» **Task goal**: Every line containing the string "varnothing" should be returned from the records.

(Stored data)
=== Section Start ===

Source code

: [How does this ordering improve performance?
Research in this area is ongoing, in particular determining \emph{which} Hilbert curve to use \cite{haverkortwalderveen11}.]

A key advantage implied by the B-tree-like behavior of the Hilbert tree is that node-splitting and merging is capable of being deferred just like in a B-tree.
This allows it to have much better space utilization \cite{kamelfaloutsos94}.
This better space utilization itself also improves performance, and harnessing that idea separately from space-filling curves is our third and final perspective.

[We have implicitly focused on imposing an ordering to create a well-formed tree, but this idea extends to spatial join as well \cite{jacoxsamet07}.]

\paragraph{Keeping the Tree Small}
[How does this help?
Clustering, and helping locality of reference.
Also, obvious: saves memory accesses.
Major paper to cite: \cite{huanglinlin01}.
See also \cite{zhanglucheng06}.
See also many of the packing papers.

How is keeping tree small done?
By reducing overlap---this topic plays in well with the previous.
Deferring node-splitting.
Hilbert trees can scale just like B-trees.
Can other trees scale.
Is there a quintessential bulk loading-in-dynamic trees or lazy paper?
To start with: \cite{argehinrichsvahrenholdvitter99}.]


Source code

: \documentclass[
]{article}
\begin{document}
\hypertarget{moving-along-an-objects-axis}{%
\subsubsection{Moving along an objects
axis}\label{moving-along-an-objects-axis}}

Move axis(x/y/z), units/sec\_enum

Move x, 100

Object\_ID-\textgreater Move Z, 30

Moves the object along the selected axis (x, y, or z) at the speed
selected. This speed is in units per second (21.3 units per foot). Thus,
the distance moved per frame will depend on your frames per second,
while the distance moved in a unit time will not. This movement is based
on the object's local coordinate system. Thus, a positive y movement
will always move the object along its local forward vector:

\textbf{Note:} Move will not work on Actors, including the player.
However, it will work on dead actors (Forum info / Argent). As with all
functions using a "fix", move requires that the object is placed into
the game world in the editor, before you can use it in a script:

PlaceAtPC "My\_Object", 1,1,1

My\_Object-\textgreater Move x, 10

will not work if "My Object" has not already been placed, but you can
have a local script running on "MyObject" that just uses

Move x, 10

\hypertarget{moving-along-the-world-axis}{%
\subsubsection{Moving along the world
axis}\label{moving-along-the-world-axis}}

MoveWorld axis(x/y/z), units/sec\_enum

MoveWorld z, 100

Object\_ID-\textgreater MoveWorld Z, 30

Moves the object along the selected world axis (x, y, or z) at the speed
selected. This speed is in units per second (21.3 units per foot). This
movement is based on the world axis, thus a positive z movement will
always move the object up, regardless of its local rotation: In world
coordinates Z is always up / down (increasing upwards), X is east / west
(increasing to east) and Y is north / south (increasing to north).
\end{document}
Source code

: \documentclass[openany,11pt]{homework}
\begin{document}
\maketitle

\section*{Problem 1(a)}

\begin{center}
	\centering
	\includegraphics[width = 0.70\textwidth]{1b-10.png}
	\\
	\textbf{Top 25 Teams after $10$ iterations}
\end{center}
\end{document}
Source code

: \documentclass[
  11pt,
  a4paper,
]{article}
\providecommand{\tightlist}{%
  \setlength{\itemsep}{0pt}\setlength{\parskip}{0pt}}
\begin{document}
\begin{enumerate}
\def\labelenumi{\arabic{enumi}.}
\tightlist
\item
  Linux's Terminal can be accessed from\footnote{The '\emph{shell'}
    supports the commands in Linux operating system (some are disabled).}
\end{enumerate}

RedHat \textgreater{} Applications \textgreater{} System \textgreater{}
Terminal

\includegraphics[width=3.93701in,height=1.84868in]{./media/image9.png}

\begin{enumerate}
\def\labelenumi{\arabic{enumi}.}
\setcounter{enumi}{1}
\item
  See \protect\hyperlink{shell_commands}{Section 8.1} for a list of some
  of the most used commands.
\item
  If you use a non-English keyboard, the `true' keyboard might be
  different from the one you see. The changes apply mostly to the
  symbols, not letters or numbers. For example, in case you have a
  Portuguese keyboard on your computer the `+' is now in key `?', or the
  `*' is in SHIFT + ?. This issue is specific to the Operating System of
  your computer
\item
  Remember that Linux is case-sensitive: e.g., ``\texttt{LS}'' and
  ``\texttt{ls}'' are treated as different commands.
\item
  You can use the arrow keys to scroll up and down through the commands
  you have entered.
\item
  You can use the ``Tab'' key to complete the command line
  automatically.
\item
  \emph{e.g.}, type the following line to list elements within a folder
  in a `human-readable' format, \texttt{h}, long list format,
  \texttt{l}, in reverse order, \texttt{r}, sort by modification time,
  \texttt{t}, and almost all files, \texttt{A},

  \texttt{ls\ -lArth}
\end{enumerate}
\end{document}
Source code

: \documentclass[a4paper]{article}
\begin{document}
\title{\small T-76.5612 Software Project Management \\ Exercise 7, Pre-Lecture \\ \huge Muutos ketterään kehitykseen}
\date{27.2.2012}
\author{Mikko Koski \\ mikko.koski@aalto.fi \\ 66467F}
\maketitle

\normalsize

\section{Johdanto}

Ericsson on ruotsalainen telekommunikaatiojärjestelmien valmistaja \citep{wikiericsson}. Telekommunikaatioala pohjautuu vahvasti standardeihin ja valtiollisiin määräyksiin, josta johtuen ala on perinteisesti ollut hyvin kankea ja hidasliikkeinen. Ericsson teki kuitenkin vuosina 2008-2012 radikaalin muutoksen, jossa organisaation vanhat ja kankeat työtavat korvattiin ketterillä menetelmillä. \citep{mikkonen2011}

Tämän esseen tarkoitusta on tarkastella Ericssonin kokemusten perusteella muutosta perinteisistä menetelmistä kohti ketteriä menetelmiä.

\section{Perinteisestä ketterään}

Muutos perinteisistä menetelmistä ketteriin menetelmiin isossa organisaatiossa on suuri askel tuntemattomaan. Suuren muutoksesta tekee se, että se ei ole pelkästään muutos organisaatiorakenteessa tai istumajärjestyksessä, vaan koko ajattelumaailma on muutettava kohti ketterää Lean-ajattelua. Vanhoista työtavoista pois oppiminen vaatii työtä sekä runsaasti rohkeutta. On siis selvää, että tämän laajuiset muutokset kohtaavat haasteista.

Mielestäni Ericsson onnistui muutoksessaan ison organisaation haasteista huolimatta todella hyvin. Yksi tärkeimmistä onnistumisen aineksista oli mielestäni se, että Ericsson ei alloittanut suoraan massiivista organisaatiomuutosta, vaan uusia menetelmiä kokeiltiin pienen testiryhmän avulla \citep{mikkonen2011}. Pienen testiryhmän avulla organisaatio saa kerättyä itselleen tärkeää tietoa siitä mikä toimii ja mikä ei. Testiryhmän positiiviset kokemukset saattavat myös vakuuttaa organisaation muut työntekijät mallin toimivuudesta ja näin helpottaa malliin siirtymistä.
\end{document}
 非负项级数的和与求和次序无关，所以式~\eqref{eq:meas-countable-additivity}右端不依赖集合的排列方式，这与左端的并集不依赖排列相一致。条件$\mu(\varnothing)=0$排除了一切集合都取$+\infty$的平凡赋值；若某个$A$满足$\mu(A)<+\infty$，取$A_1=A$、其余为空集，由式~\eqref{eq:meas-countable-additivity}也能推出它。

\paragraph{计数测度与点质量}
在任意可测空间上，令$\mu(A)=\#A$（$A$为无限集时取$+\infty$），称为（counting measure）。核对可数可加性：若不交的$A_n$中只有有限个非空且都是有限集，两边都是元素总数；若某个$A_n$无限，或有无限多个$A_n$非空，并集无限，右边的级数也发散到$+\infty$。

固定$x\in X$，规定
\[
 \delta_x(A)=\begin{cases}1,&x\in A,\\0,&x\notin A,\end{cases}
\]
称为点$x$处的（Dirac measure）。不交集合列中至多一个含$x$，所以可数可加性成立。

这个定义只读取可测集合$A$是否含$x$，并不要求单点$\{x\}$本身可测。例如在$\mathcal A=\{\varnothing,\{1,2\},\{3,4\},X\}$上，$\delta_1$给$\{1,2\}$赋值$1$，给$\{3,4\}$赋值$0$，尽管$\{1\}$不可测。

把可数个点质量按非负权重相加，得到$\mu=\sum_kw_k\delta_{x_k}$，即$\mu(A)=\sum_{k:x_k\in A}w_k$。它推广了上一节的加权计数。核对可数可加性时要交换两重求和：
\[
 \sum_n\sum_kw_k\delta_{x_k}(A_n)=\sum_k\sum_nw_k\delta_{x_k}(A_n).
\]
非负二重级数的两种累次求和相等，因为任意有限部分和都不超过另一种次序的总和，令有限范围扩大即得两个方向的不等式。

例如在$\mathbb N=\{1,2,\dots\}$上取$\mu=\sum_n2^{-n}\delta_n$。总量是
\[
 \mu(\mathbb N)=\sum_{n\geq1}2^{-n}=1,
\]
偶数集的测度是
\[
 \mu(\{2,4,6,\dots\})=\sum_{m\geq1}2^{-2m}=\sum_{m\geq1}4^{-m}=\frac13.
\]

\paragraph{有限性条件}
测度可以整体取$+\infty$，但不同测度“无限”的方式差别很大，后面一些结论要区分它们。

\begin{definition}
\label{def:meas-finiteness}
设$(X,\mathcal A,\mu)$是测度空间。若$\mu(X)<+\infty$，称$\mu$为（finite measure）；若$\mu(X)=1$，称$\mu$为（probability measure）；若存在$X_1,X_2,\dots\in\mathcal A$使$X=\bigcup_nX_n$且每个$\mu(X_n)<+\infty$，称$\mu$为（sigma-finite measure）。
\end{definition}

=== Section End ===

» **Exercise response**:
 非负项级数的和与求和次序无关，所以式~\eqref{eq:meas-countable-additivity}右端不依赖集合的排列方式，这与左端的并集不依赖排列相一致。条件$\mu(\varnothing)=0$排除了一切集合都取$+\infty$的平凡赋值；若某个$A$满足$\mu(A)<+\infty$，取$A_1=A$、其余为空集，由式~\eqref{eq:meas-countable-additivity}也能推出它。
这个定义只读取可测集合$A$是否含$x$，并不要求单点$\{x\}$本身可测。例如在$\mathcal A=\{\varnothing,\{1,2\},\{3,4\},X\}$上，$\delta_1$给$\{1,2\}$赋值$1$，给$\{3,4\}$赋值$0$，尽管$\{1\}$不可测。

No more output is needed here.